Having a conversation this morning with one of my best friends in the world, I admitted something that I suspect surprised even her a little. Not so surprising to me, but I've been contemplating it a lot lately. I am sick of taking care of everything, everyone and most of all, even myself. I've had some people tell me what they think I should do that have got the life experience of a gnat. I've had others who have very different life experiences share theirs, and well, while I see their points of view, it just doesn't apply to my life or me. Bits and pieces maybe, but it's just so different that most of their insights just don't directly translate. But the one thing I am sure of, I've taken care of my boys, I've climbed the corporate ladder, and I've done what I needed to do to provide the life I thought my boys shouldn't be deprived of because I didn't have a man.

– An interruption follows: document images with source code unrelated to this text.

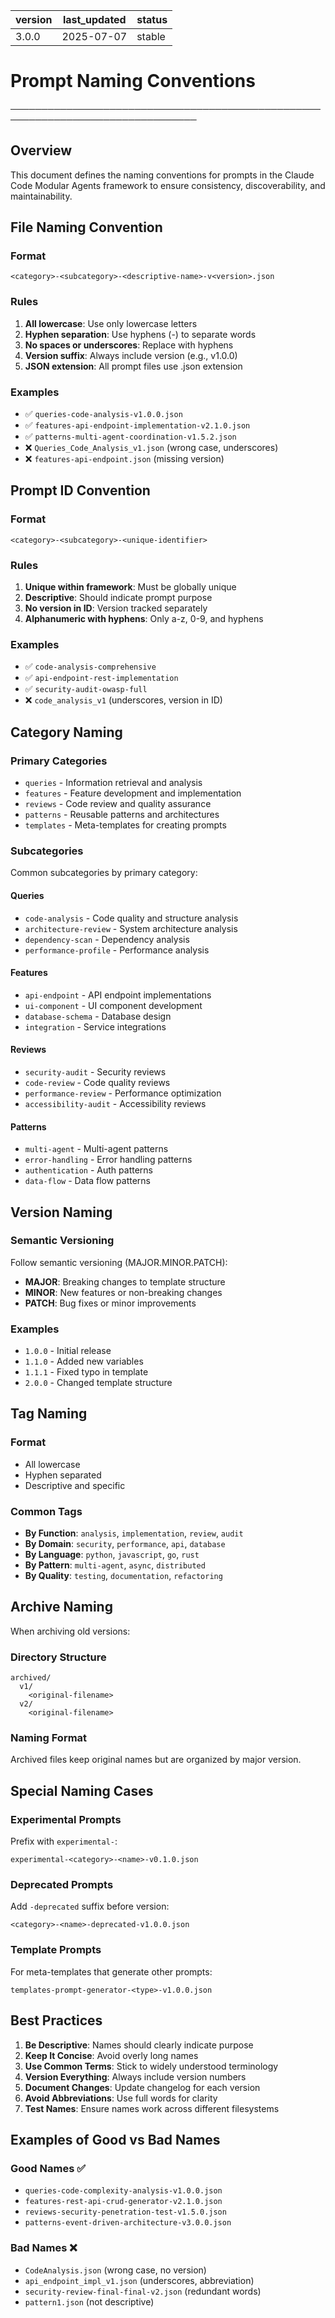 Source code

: | version | last_updated | status |
|---------|--------------|--------|
| 3.0.0   | 2025-07-07   | stable |

# Prompt Naming Conventions

────────────────────────────────────────────────────────────────────────────────

## Overview
This document defines the naming conventions for prompts in the Claude Code Modular Agents framework to ensure consistency, discoverability, and maintainability.

## File Naming Convention

### Format
```
<category>-<subcategory>-<descriptive-name>-v<version>.json
```

### Rules
1. **All lowercase**: Use only lowercase letters
2. **Hyphen separation**: Use hyphens (-) to separate words
3. **No spaces or underscores**: Replace with hyphens
4. **Version suffix**: Always include version (e.g., v1.0.0)
5. **JSON extension**: All prompt files use .json extension

### Examples
- ✅ `queries-code-analysis-v1.0.0.json`
- ✅ `features-api-endpoint-implementation-v2.1.0.json`
- ✅ `patterns-multi-agent-coordination-v1.5.2.json`
- ❌ `Queries_Code_Analysis_v1.json` (wrong case, underscores)
- ❌ `features-api-endpoint.json` (missing version)

## Prompt ID Convention

### Format
```
<category>-<subcategory>-<unique-identifier>
```

### Rules
1. **Unique within framework**: Must be globally unique
2. **Descriptive**: Should indicate prompt purpose
3. **No version in ID**: Version tracked separately
4. **Alphanumeric with hyphens**: Only a-z, 0-9, and hyphens

### Examples
- ✅ `code-analysis-comprehensive`
- ✅ `api-endpoint-rest-implementation`
- ✅ `security-audit-owasp-full`
- ❌ `code_analysis_v1` (underscores, version in ID)

## Category Naming

### Primary Categories
- `queries` - Information retrieval and analysis
- `features` - Feature development and implementation
- `reviews` - Code review and quality assurance
- `patterns` - Reusable patterns and architectures
- `templates` - Meta-templates for creating prompts

### Subcategories
Common subcategories by primary category:

#### Queries
- `code-analysis` - Code quality and structure analysis
- `architecture-review` - System architecture analysis
- `dependency-scan` - Dependency analysis
- `performance-profile` - Performance analysis

#### Features
- `api-endpoint` - API endpoint implementations
- `ui-component` - UI component development
- `database-schema` - Database design
- `integration` - Service integrations

#### Reviews
- `security-audit` - Security reviews
- `code-review` - Code quality reviews
- `performance-review` - Performance optimization
- `accessibility-audit` - Accessibility reviews

#### Patterns
- `multi-agent` - Multi-agent patterns
- `error-handling` - Error handling patterns
- `authentication` - Auth patterns
- `data-flow` - Data flow patterns

## Version Naming

### Semantic Versioning
Follow semantic versioning (MAJOR.MINOR.PATCH):

- **MAJOR**: Breaking changes to template structure
- **MINOR**: New features or non-breaking changes
- **PATCH**: Bug fixes or minor improvements

### Examples
- `1.0.0` - Initial release
- `1.1.0` - Added new variables
- `1.1.1` - Fixed typo in template
- `2.0.0` - Changed template structure

## Tag Naming

### Format
- All lowercase
- Hyphen separated
- Descriptive and specific

### Common Tags
- **By Function**: `analysis`, `implementation`, `review`, `audit`
- **By Domain**: `security`, `performance`, `api`, `database`
- **By Language**: `python`, `javascript`, `go`, `rust`
- **By Pattern**: `multi-agent`, `async`, `distributed`
- **By Quality**: `testing`, `documentation`, `refactoring`

## Archive Naming

When archiving old versions:

### Directory Structure
```
archived/
  v1/
    <original-filename>
  v2/
    <original-filename>
```

### Naming Format
Archived files keep original names but are organized by major version.

## Special Naming Cases

### Experimental Prompts
Prefix with `experimental-`:
```
experimental-<category>-<name>-v0.1.0.json
```

### Deprecated Prompts
Add `-deprecated` suffix before version:
```
<category>-<name>-deprecated-v1.0.0.json
```

### Template Prompts
For meta-templates that generate other prompts:
```
templates-prompt-generator-<type>-v1.0.0.json
```

## Best Practices

1. **Be Descriptive**: Names should clearly indicate purpose
2. **Keep It Concise**: Avoid overly long names
3. **Use Common Terms**: Stick to widely understood terminology
4. **Version Everything**: Always include version numbers
5. **Document Changes**: Update changelog for each version
6. **Avoid Abbreviations**: Use full words for clarity
7. **Test Names**: Ensure names work across different filesystems

## Examples of Good vs Bad Names

### Good Names ✅
- `queries-code-complexity-analysis-v1.0.0.json`
- `features-rest-api-crud-generator-v2.1.0.json`
- `reviews-security-penetration-test-v1.5.0.json`
- `patterns-event-driven-architecture-v3.0.0.json`

### Bad Names ❌
- `CodeAnalysis.json` (wrong case, no version)
- `api_endpoint_impl_v1.json` (underscores, abbreviation)
- `security-review-final-final-v2.json` (redundant words)
- `pattern1.json` (not descriptive) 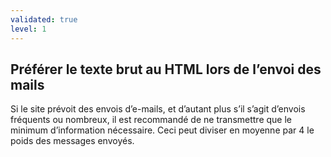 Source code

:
 ```yaml
---
validated: true
level: 1
---
```


## Préférer le texte brut au HTML lors de l’envoi des mails

Si le site prévoit des envois d’e-mails, et d’autant plus s’il s’agit d’envois fréquents ou nombreux, il est recommandé de ne transmettre que le minimum d’information nécessaire.
Ceci peut diviser en moyenne par 4 le poids des messages envoyés.
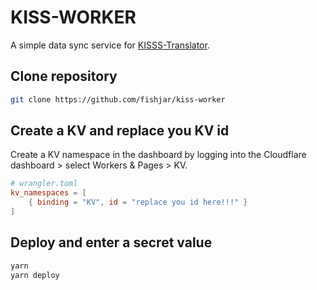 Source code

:# KISS-WORKER

A simple data sync service for [KISSS-Translator](https://github.com/fishjar/kiss-translator).

## Clone repository

```sh
git clone https://github.com/fishjar/kiss-worker
```

## Create a KV and replace you KV id

Create a KV namespace in the dashboard by logging into the Cloudflare dashboard > select Workers & Pages > KV.

```toml
# wrangler.toml
kv_namespaces = [
    { binding = "KV", id = "replace you id here!!!" }
]
```

## Deploy and enter a secret value

```sh
yarn
yarn deploy
```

Many of my friends have had great marriages...ok, probably more like a half a dozen, but many of them have had subsequent marriages that have been perfect--or as close to perfect as you can get. I'll admit that's about all I really want now. I'm pretty sure that's all I wanted when I married my bozo ex-husband. Don't get me wrong. From the perspective of his friends, his only issue is that he's a cheating dog. In every other aspect, he's not really that bad of a guy. Of course, if you know anything about me, this simply was unacceptable. I mean I tried, but I just couldn't stick by a cheater. Over the years I saw what it did to a woman that I thought the world of, someone who deep down I believe both of us were cut from the same cloth. She died of breast cancer last year, and honestly there's part of me that believes that she just reached a point of giving up. The heart can only take so much control, so much fettering and so much cheating. I remember how it broke my heart a few years ago to listen to how embittered and lonely she really was. If I had any doubt that I could not have survived such an ordeal, ever questioned divorcing my ex, well, that conversation put that all to bed. Her heart had been crushed, the love was just a memory that she was barely surviving on, and all that was left was empty contempt. No matter what I believed might have provided a better life for my boys, well, I wouldn't have survived til now. My tender heart barely survived the first round of cheating and control, let alone years upon years of it. Still, on the opposite end of the spectrum, I've watched my friends that have that awesome, best friend, love of their life. There's just no way a marriage truly survives unless there's love...the more the better.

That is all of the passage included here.